- INFORMATION
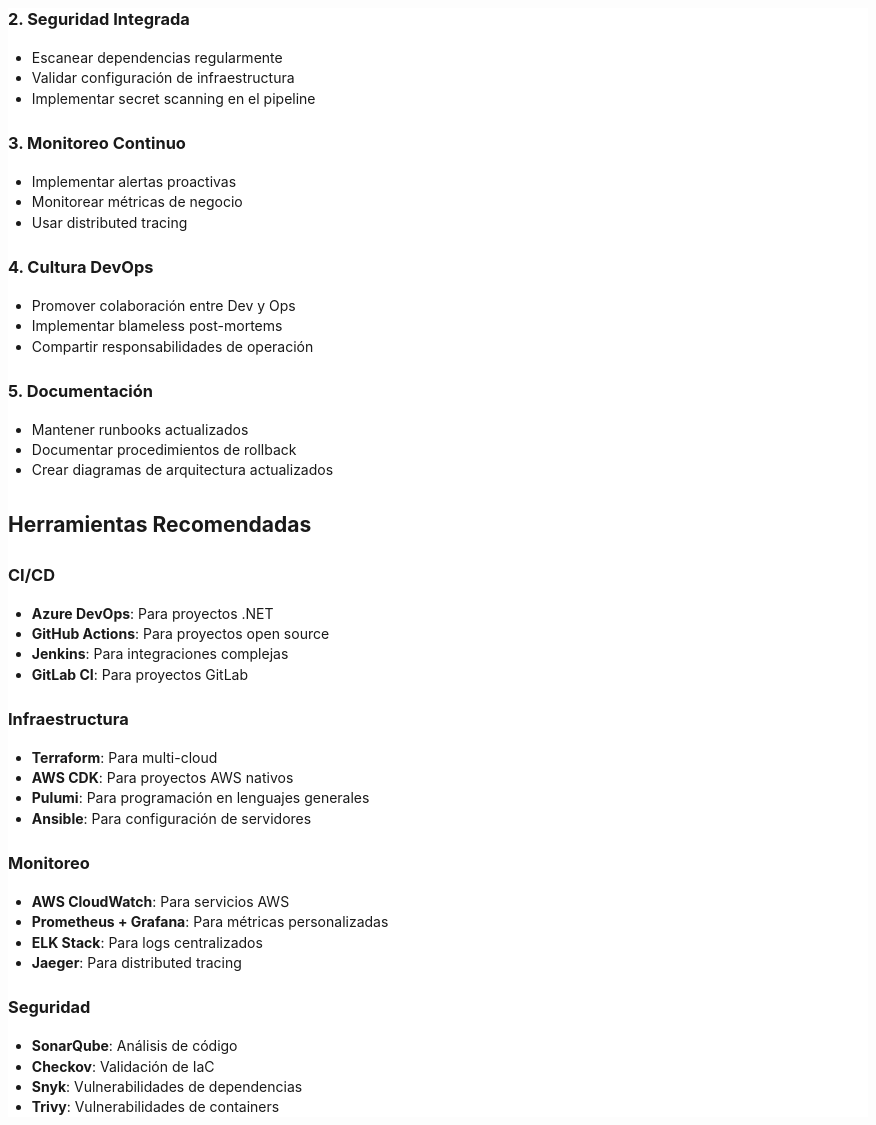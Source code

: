 ### 2. Seguridad Integrada
- Escanear dependencias regularmente
- Validar configuración de infraestructura
- Implementar secret scanning en el pipeline

### 3. Monitoreo Continuo
- Implementar alertas proactivas
- Monitorear métricas de negocio
- Usar distributed tracing

### 4. Cultura DevOps
- Promover colaboración entre Dev y Ops
- Implementar blameless post-mortems
- Compartir responsabilidades de operación

### 5. Documentación
- Mantener runbooks actualizados
- Documentar procedimientos de rollback
- Crear diagramas de arquitectura actualizados

## Herramientas Recomendadas

### CI/CD
- **Azure DevOps**: Para proyectos .NET
- **GitHub Actions**: Para proyectos open source
- **Jenkins**: Para integraciones complejas
- **GitLab CI**: Para proyectos GitLab

### Infraestructura
- **Terraform**: Para multi-cloud
- **AWS CDK**: Para proyectos AWS nativos
- **Pulumi**: Para programación en lenguajes generales
- **Ansible**: Para configuración de servidores

### Monitoreo
- **AWS CloudWatch**: Para servicios AWS
- **Prometheus + Grafana**: Para métricas personalizadas
- **ELK Stack**: Para logs centralizados
- **Jaeger**: Para distributed tracing

### Seguridad
- **SonarQube**: Análisis de código
- **Checkov**: Validación de IaC
- **Snyk**: Vulnerabilidades de dependencias
- **Trivy**: Vulnerabilidades de containers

- YOUR INSTRUCTIONS
Every line of the material must be returned exactly; leave the images out.

- TASK ANSWER
Source code

: ### 2. Seguridad Integrada
- Escanear dependencias regularmente
- Validar configuración de infraestructura
- Implementar secret scanning en el pipeline

### 3. Monitoreo Continuo
- Implementar alertas proactivas
- Monitorear métricas de negocio
- Usar distributed tracing

### 4. Cultura DevOps
- Promover colaboración entre Dev y Ops
- Implementar blameless post-mortems
- Compartir responsabilidades de operación

### 5. Documentación
- Mantener runbooks actualizados
- Documentar procedimientos de rollback
- Crear diagramas de arquitectura actualizados

## Herramientas Recomendadas

### CI/CD
- **Azure DevOps**: Para proyectos .NET
- **GitHub Actions**: Para proyectos open source
- **Jenkins**: Para integraciones complejas
- **GitLab CI**: Para proyectos GitLab

### Infraestructura
- **Terraform**: Para multi-cloud
- **AWS CDK**: Para proyectos AWS nativos
- **Pulumi**: Para programación en lenguajes generales
- **Ansible**: Para configuración de servidores

### Monitoreo
- **AWS CloudWatch**: Para servicios AWS
- **Prometheus + Grafana**: Para métricas personalizadas
- **ELK Stack**: Para logs centralizados
- **Jaeger**: Para distributed tracing

### Seguridad
- **SonarQube**: Análisis de código
- **Checkov**: Validación de IaC
- **Snyk**: Vulnerabilidades de dependencias
- **Trivy**: Vulnerabilidades de containers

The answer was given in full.